I always have the grandest plans when it comes to canning (as well as a lot of other areas in my life!) and so I figured it would be a snap to do the strawberries and rhubarb, followed by the peaches I bought yesterday from the farmer's market and then the collected tomatoes from my garden.
It all started encouragingly enough -- a beautiful, sunny Sunday morning, fresh Ontario strawberries and rhubarb.
The rhubarb was gifted from my friend Fred and he thoughtfully had trimmed, chopped and frozen it for me, so all I needed to do was thaw it and put it a large pot. The rhubarb released a lot of its juice during the thawing process, so there was no need to macerate it in sugar.
I didn't bother macerating the strawberries either, just trimmed, cored and halved or quartered them, adding them directly to the pot of thawed rhubarb. I reckoned I had about 6-7 cups of fruit altogether, so I guesstimated about 3 cups of sugar would do. As it turned out, I was running low on sugar and I had just over 3 cups left, so that's what I used. I didn't want to make jam, just stew the rhubarb together with the strawberries to create a sort of thick sauce to have on yogourt or oatmeal for breakfast (or over vanilla ice cream!)
Bring the whole thing to a full, rolling boil that can't be stirred down and cook until the strawberries are soft, about 10 minutes or so. Since the rhubarb had released so much juice during the thawing process, it more or less dissolved into the stew, but made for a lovely preserve nonetheless.

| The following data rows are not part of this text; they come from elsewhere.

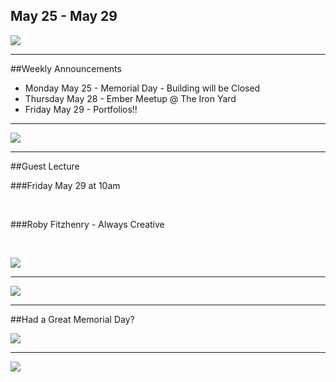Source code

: 
 ## May 25 - May 29
![](/images/logo_big.png)

----

##Weekly Announcements

- Monday May 25 - Memorial Day - Building will be Closed  <!-- .element: class="fragment" data-fragment-index="1" -->
- Thursday May 28 - Ember Meetup @ The Iron Yard  <!-- .element: class="fragment" data-fragment-index="2" -->
- Friday May 29 - Portfolios!!  <!-- .element: class="fragment" data-fragment-index="3" -->

----

![](https://www.irononsticker.com/images/2013/09/10/PROGRAMMER%20DICTIONARY%20DEFINITION%20T%20SHIRT%20IRON%20ON%20TRANSFER.png)

----

##Guest Lecture

###Friday May 29 at 10am

<br>

###Roby Fitzhenry - Always Creative

<br>

![](https://pbs.twimg.com/profile_images/590668009842335745/LeMkMX9Z.jpg)


----

![](http://www.commitstrip.com/wp-content/uploads/2015/05/Strip-Troller-le-stagiaire-650-finalenglish.jpg) <!--  -->

----

##Had a Great Memorial Day?

![](http://i.giphy.com/sGPxb72KvbojK.gif)

----

![](https://www.evernote.com/l/ABPehZjR5UFE9ZuO1pHVLc4fOLlnXsnpJ4YB/image.png)
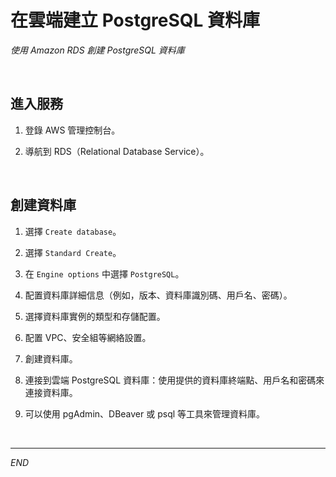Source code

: # 在雲端建立 PostgreSQL 資料庫

_使用 Amazon RDS 創建 PostgreSQL 資料庫_

<br>

## 進入服務

1. 登錄 AWS 管理控制台。

2. 導航到 RDS（Relational Database Service）。

<br>

## 創建資料庫

1. 選擇 `Create database`。

2. 選擇 `Standard Create`。

3. 在 `Engine options` 中選擇 `PostgreSQL`。

4. 配置資料庫詳細信息（例如，版本、資料庫識別碼、用戶名、密碼）。

5. 選擇資料庫實例的類型和存儲配置。

6. 配置 VPC、安全組等網絡設置。

7. 創建資料庫。

8. 連接到雲端 PostgreSQL 資料庫：使用提供的資料庫終端點、用戶名和密碼來連接資料庫。

9. 可以使用 pgAdmin、DBeaver 或 psql 等工具來管理資料庫。

<br>

___

_END_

Ladle into hot sterilized jars and process for 20 minutes. See here for water bath canning instructions.
All in all a fine start. However, it all went downhill from here.
The peaches I bought yesterday at the farmer's market look perfect and seem completely ripe, but when I tried to blanch them to remove their skins, they wouldn't budge.
Similar to preparing tomatoes for canning whole, halved or diced, I set up a large pot of boiling water, a bowl of ice water, another bowl for the peeled peaches and a plate to catch the skins. No matter how I tried, though, the skins would not release. The peaches are obviously not as ripe as I thought they were.
So, I will leave them for a bit and hopefully they will ripen up.
After aborting the attempt to can the peaches, I turned to my meagre collection of tomatoes that I had gleaned from my garden over the past few weeks. Compared with last year, these are truly pathetic. Like the peaches, they look ripe, but when I tried blanching them, the skins were difficult to remove. I did manage to peel them all, but it took a fair bit of determination and effort. The tomatoes are small, hard and not very plump and juicy like they were last year and I put this down to the severe drought-like conditions we had here in July. Despite my regular watering, there just wasn't enough good rain. So, the garden has definitely suffered.
Having peeled and diced the few tomatoes I had, I decided at the last minute to take the collection of cherry tomatoes I had in the fridge, halve them without peeling them and add them to the diced tomatoes. A lot of the cherry tomatoes I picked recently are split, which is due to the large amount of rain we've received in a relatively short period of time over the last few weeks.
I must admit I do like the colourful mixture of the various types of tomatoes. I just wish there were more of them! So, I brought the tomatoes to a boil, then put them in hot, sterilized jars with bottled lemon juice (1 tbsp for pint jars, 2 tbsp for quarts) and processed them for 40 minutes.
All this for one 750ml (1 1/2 pint) jar and half a 1/2 pint jar. Sigh! Well, next weekend, it being the Labour Day weekend, hopefully I will have suitably ripe, fresh produce and will make up for this rather dismal canning session.